# Too Little, Too Late



## happed (Apr 28, 2012)

Hello, this is my first post on this site, sucks that it has to be in this forum, instead of the marriage is great forum. 

here is the nitty gritty of my situation. My wife left me a week ago, yesterday. She got her parents to come up, and pack her things up, and they took her and my 9 month old daughter back to their house a few states over.

I have been alone for one week, and i know its only been a week, but i miss her horribly. I am numb about it right now.

we have been together for 5 and a half years. I have lied from the beginning with her, trying to make myself look better, or to avoid arguments with her. Also i became addicted to a few online games, and my playstation 3. I neglected her, physically, not wanting to spend time with her, mentally, when i didnt really listen, and heaven forbid i have to pause my game to do that, spiritually when i didn't pray with her, go to church with her. i treated her like a maid, that would clean my house, and i didnt lift a finger to help her. Lastly, i would not be bothered with helping her out with my daughter. agian, my priorities were all wrong. 

It took her leaving me to see this. She has said that we are done. She is done taking my crap, and so while her mother was here visiting us, and playing with my daughter, my wife opened up to her, and told her everything. they decided that it would be better to rent a pensky truck (uhaul) and get her out of here.

It took me hitting that wall full speed to open my eyes to my problems. it drug me so low, that i attempted to kill myself over losing her. i was placed in a mental health ward for a few days, and was diagnosed with adjustment disorder with mild to major depression.

i am now seeking treatment, and i still want to work it out. i know she said she is done, but there are things we havent tried, like talking to a MC, or professional.


----------



## profos (Apr 19, 2012)

Sometimes they arent really done.

Maybe she'll have second thoughts about it.

Meanwhile, work on yourself, it's obvious that you've got a lot of catching up to do.


----------



## Mtts (Apr 16, 2012)

Thats a tough one man. I can say that you've got to work on being the best you. This means you need to be healthy and alive. I don't want to sound cold but it's not attractive for a woman when someone can't keep it together.

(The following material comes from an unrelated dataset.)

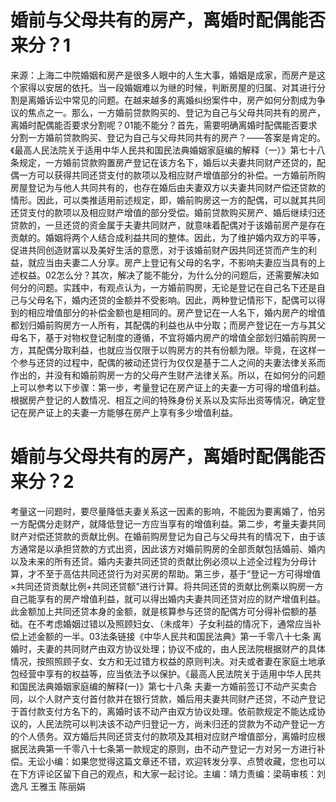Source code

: # 婚前与父母共有的房产，离婚时配偶能否来分？1

来源：上海二中院婚姻和房产是很多人眼中的人生大事，婚姻是成家，而房产是这个家得以安居的依托。当一段婚姻难以为继的时候，判断房屋的归属、对其进行分割是离婚诉讼中常见的问题。在越来越多的离婚纠纷案件中，房产如何分割成为争议的焦点之一。那么，一方婚前贷款购买的、登记为自己与父母共同共有的房产，离婚时配偶能否要求分割呢？01能不能分？首先，需要明确离婚时配偶能否要求分割一方婚前贷款购买、登记为自己与父母共同共有的房产？——答案是肯定的。《最高人民法院关于适用中华人民共和国民法典婚姻家庭编的解释（一）》第七十八条规定，一方婚前贷款购置房产登记在该方名下，婚后以夫妻共同财产还贷的，配偶一方可以获得共同还贷支付的款项以及相应财产增值部分的补偿。一方婚前所购房屋登记为与他人共同共有的，也存在婚后由夫妻双方以夫妻共同财产偿还贷款的情形。因此，可以类推适用前述规定，即，婚前购房这一方的配偶，可以就其共同还贷支付的款项以及相应财产增值的部分受偿。婚前贷款购买房产、婚后继续归还贷款的，一旦还贷的资金属于夫妻共同财产，就意味着配偶对于该婚前房产是存在贡献的。婚姻将两个人结合成利益共同的整体。因此，为了维护婚内双方的平等，促进共同创造财富以及美好生活的意愿，对于该婚前财产因共同还贷而产生的利益，就应当由夫妻二人分享。房产上登记有父母的名字，不影响夫妻应当具有的上述权益。02怎么分？其次，解决了能不能分，为什么分的问题后，还需要解决如何分的问题。实践中，有观点认为，一方婚前购房，无论是登记在自己名下还是自己与父母名下，婚内还贷的金额并不受影响。因此，两种登记情形下，配偶可以得到的相应增值部分的补偿金额也是相同的。房产登记在一人名下，婚内房产的增值都划归婚前购房方一人所有，其配偶的利益也从中分取；而房产登记在一方与其父母名下，基于对物权登记制度的遵循，不宜将婚内房产的增值全部划归婚前购房一方，其配偶分取利益，也就应当仅限于以购房方的共有份额为限。毕竟，在这样一个参与还贷的过程中，配偶的被动还贷行为仅仅是基于二人之间的夫妻法律关系而作出的，并没有和婚前购房一方的父母产生财产法律关系。所以，在如何分的问题上可以参考以下步骤：第一步，考量登记在房产证上的夫妻一方可得的增值利益。根据房产登记的人数情况、相互之间的特殊身份关系以及实际出资等情况，确定登记在房产证上的夫妻一方能够在房产上享有多少增值利益。

# 婚前与父母共有的房产，离婚时配偶能否来分？2

考量这一问题时，要尽量降低夫妻关系这一因素的影响，不能因为要离婚了，怕另一方配偶分走财产，就降低登记一方应当享有的增值利益。第二步，考量夫妻共同财产对偿还贷款的贡献比例。在婚前购房登记为自己与父母共有的情况下，由于该方通常是以承担贷款的方式出资，因此该方对婚前购房的全部贡献包括婚前、婚内以及未来的所有还贷。婚内夫妻共同还贷的贡献比例必须以上述全过程为分母计算，才不至于高估共同还贷行为对买房的帮助。第三步，基于“登记一方可得增值×共同还贷贡献比例+共同还贷额”进行计算。将共同还贷的贡献比例乘以购房一方自己能享有的房产增值利益，就可以得出婚内夫妻共同还贷对应的财产增值利益。此金额加上共同还贷本身的金额，就是核算参与还贷的配偶方可分得补偿额的基础。在不考虑婚姻过错以及照顾妇女、（未成年）子女利益的情况下，通常应当补偿上述金额的一半。03法条链接《中华人民共和国民法典》第一千零八十七条 离婚时，夫妻的共同财产由双方协议处理；协议不成的，由人民法院根据财产的具体情况，按照照顾子女、女方和无过错方权益的原则判决。对夫或者妻在家庭土地承包经营中享有的权益等，应当依法予以保护。《最高人民法院关于适用中华人民共和国民法典婚姻家庭编的解释(一)》第七十八条 夫妻一方婚前签订不动产买卖合同，以个人财产支付首付款并在银行贷款，婚后用夫妻共同财产还贷，不动产登记于首付款支付方名下的，离婚时该不动产由双方协议处理。依前款规定不能达成协议的，人民法院可以判决该不动产归登记一方，尚未归还的贷款为不动产登记一方的个人债务。双方婚后共同还贷支付的款项及其相对应财产增值部分，离婚时应根据民法典第一千零八十七条第一款规定的原则，由不动产登记一方对另一方进行补偿。无讼小编：如果您觉得这篇文章还不错，欢迎转发分享、点赞收藏，您也可以在下方评论区留下自己的观点，和大家一起讨论。主编：靖力责编：梁萌审核：刘逸凡 王雅玉 陈丽娟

You have a huge oppertunity here to really grow as an individual. She presumably won't be seeing you for some time. Now is the time to kick it into high gear and get yourself in a good place. Excerise, socialize just really work on walking away from videogames/computer entertainment. I love to play games too but honestly it was always about my wife first. School helped me stay clear of playing too much (it's easy to do). 

You should keep a journal too. Help vent out thoughts and feeling in a way that allows you to re-read what you were feeling and thinking and can help you evaluate yourself. It's helped me quite a bit and keeps me thinking clearly. 

Most importantly if you feel like giving up in general FIND A FRIEND. Don't spend all your time home and alone. Don't drink, at least excessively. You got to keep yourself busy and work on staying healthy and avoid sinking into negative spaces. It's easier alone than in company. 

Hang in there and hopefully your family can be reunited.


----------



## EleGirl (Dec 3, 2011)

Happed,

The way you were.. the games, ignoring her, etc... sounds just like my husband. I made the mistake of letting it go on for 10 years. I tried to get him to change. Since I did not take a hard enough stance he never did. I divorced him in March.

One part of me does not feel sorry for you at all. What you did is emotional abuse. She was right to leave you.

So you are now suddenly seeing the light. Such revelations seldom bring on real change in a person.. it might for a few days/weeks... but not permanent change. The fear your wife will have is that as soon as she comes back, you will go back to being the way you were before.. playing games, ignoring her needs, not helping with your child. She has a real reason to be concerned that you cannot/will not change.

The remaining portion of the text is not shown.